Afterwards, you can just run the next attribute. **No need to specify address - it is inside the class**

Arguments:
- excel - address of the excel file (if saved ase xlsx, on some other place than default)
- csv - adress of the csv file (if saved as the csv, on some other place than default)

In [None]:
dc.create_attributes(attributes_path='attributes.xlsx')

In [None]:
attributes = dc.load_attributes()
attributes

## Creation of import table

We modify the `attributes` table to create `import_table`.  
We create the table and we get whether column names are too long for further work.

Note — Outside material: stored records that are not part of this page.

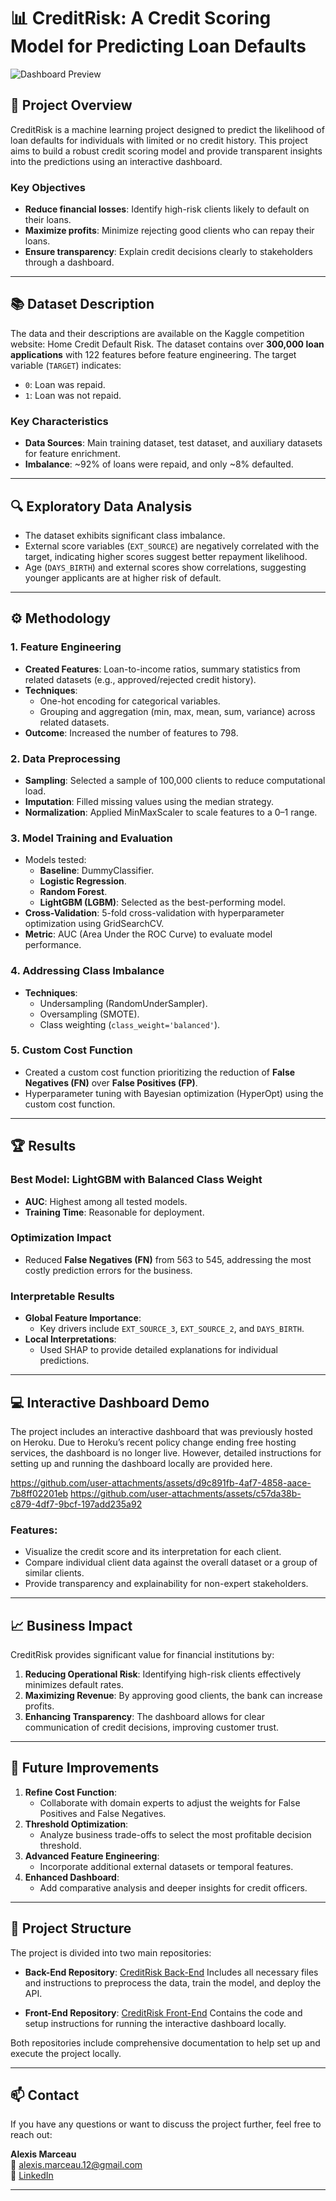 # 📊 **CreditRisk: A Credit Scoring Model for Predicting Loan Defaults**

![Dashboard Preview](demo/dash.png)

## 🏢 **Project Overview**

CreditRisk is a machine learning project designed to predict the likelihood of loan defaults for individuals with limited or no credit history. This project aims to build a robust credit scoring model and provide transparent insights into the predictions using an interactive dashboard.

### **Key Objectives**
- **Reduce financial losses**: Identify high-risk clients likely to default on their loans.
- **Maximize profits**: Minimize rejecting good clients who can repay their loans.
- **Ensure transparency**: Explain credit decisions clearly to stakeholders through a dashboard.

---

## 📚 **Dataset Description**
The data and their descriptions are available on the Kaggle competition website: Home Credit Default Risk.
The dataset contains over **300,000 loan applications** with 122 features before feature engineering. The target variable (`TARGET`) indicates:
- `0`: Loan was repaid.
- `1`: Loan was not repaid.

### **Key Characteristics**
- **Data Sources**: Main training dataset, test dataset, and auxiliary datasets for feature enrichment.
- **Imbalance**: ~92% of loans were repaid, and only ~8% defaulted.

---

## 🔍 **Exploratory Data Analysis**

- The dataset exhibits significant class imbalance.
- External score variables (`EXT_SOURCE`) are negatively correlated with the target, indicating higher scores suggest better repayment likelihood.
- Age (`DAYS_BIRTH`) and external scores show correlations, suggesting younger applicants are at higher risk of default.

---

## ⚙️ **Methodology**

### **1. Feature Engineering**
- **Created Features**: Loan-to-income ratios, summary statistics from related datasets (e.g., approved/rejected credit history).
- **Techniques**:
  - One-hot encoding for categorical variables.
  - Grouping and aggregation (min, max, mean, sum, variance) across related datasets.
- **Outcome**: Increased the number of features to 798.

### **2. Data Preprocessing**
- **Sampling**: Selected a sample of 100,000 clients to reduce computational load.
- **Imputation**: Filled missing values using the median strategy.
- **Normalization**: Applied MinMaxScaler to scale features to a 0–1 range.

### **3. Model Training and Evaluation**
- Models tested:
  - **Baseline**: DummyClassifier.
  - **Logistic Regression**.
  - **Random Forest**.
  - **LightGBM (LGBM)**: Selected as the best-performing model.
- **Cross-Validation**: 5-fold cross-validation with hyperparameter optimization using GridSearchCV.
- **Metric**: AUC (Area Under the ROC Curve) to evaluate model performance.

### **4. Addressing Class Imbalance**
- **Techniques**:
  - Undersampling (RandomUnderSampler).
  - Oversampling (SMOTE).
  - Class weighting (`class_weight='balanced'`).

### **5. Custom Cost Function**
- Created a custom cost function prioritizing the reduction of **False Negatives (FN)** over **False Positives (FP)**.
- Hyperparameter tuning with Bayesian optimization (HyperOpt) using the custom cost function.

---

## 🏆 **Results**

### **Best Model**: LightGBM with Balanced Class Weight
- **AUC**: Highest among all tested models.
- **Training Time**: Reasonable for deployment.

### **Optimization Impact**
- Reduced **False Negatives (FN)** from 563 to 545, addressing the most costly prediction errors for the business.

### **Interpretable Results**
- **Global Feature Importance**:
  - Key drivers include `EXT_SOURCE_3`, `EXT_SOURCE_2`, and `DAYS_BIRTH`.
- **Local Interpretations**:
  - Used SHAP to provide detailed explanations for individual predictions.

---

## 💻 **Interactive Dashboard Demo**

The project includes an interactive dashboard that was previously hosted on Heroku. Due to Heroku’s recent policy change ending free hosting services, the dashboard is no longer live. However, detailed instructions for setting up and running the dashboard locally are provided here. 

https://github.com/user-attachments/assets/d9c891fb-4af7-4858-aace-7b8ff02201eb
https://github.com/user-attachments/assets/c57da38b-c879-4df7-9bcf-197add235a92


### **Features**:
- Visualize the credit score and its interpretation for each client.
- Compare individual client data against the overall dataset or a group of similar clients.
- Provide transparency and explainability for non-expert stakeholders.

---

## 📈 **Business Impact**

CreditRisk provides significant value for financial institutions by:
1. **Reducing Operational Risk**: Identifying high-risk clients effectively minimizes default rates.
2. **Maximizing Revenue**: By approving good clients, the bank can increase profits.
3. **Enhancing Transparency**: The dashboard allows for clear communication of credit decisions, improving customer trust.

---

## 🚀 **Future Improvements**

1. **Refine Cost Function**:
   - Collaborate with domain experts to adjust the weights for False Positives and False Negatives.
2. **Threshold Optimization**:
   - Analyze business trade-offs to select the most profitable decision threshold.
3. **Advanced Feature Engineering**:
   - Incorporate additional external datasets or temporal features.
4. **Enhanced Dashboard**:
   - Add comparative analysis and deeper insights for credit officers.

---

## 📁 **Project Structure**

The project is divided into two main repositories:

- **Back-End Repository**: [CreditRisk Back-End](https://github.com/alexisMarceau1/CreditRisk_backend)
  Includes all necessary files and instructions to preprocess the data, train the model, and deploy the API.

- **Front-End Repository**: [CreditRisk Front-End](https://github.com/alexisMarceau1/CreditRisk_frontend) 
  Contains the code and setup instructions for running the interactive dashboard locally.

Both repositories include comprehensive documentation to help set up and execute the project locally.

---

## 📫 **Contact**

If you have any questions or want to discuss the project further, feel free to reach out:

**Alexis Marceau**  
📧 [alexis.marceau.12@gmail.com](mailto:alexis.marceau.12@gmail.com)  
🔗 [LinkedIn](https://www.linkedin.com/in/alexis-marceau)  

---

If yes: modify the `"../config/sc_data_script_config_template.cfg"`,  
part `name_replacements` to get correct column names.

In [None]:
import_table = dc.get_import_table()
import_table

We need to send several columns from the import table to the database.  
Luckily, we have a command prepared for that.

In [None]:
dc.send_import_table_to_db()

## Temp table creation

We are ready to go.  
First, we create the temp table with vector subset

In [None]:
dc.create_temp_table_db()

## Creation of tables needed for scorecard development
Now, we create all individual tables specified in `"../config/sc_data_script_config_template.cfg"`

In [None]:
dc.orchestrate_data_table_creation()

... Tadaaa.

Now you can download these tables from the database, just as before, or you can download them here

## Data Download

In [None]:
final_data = dc.orchestrate_data_download(
    tables=None,
    limit=None,
    chunksize=1000,
    save_to="C:/Data/"
)

for name, table in final_data.items():
    print(name)
    print(table.head())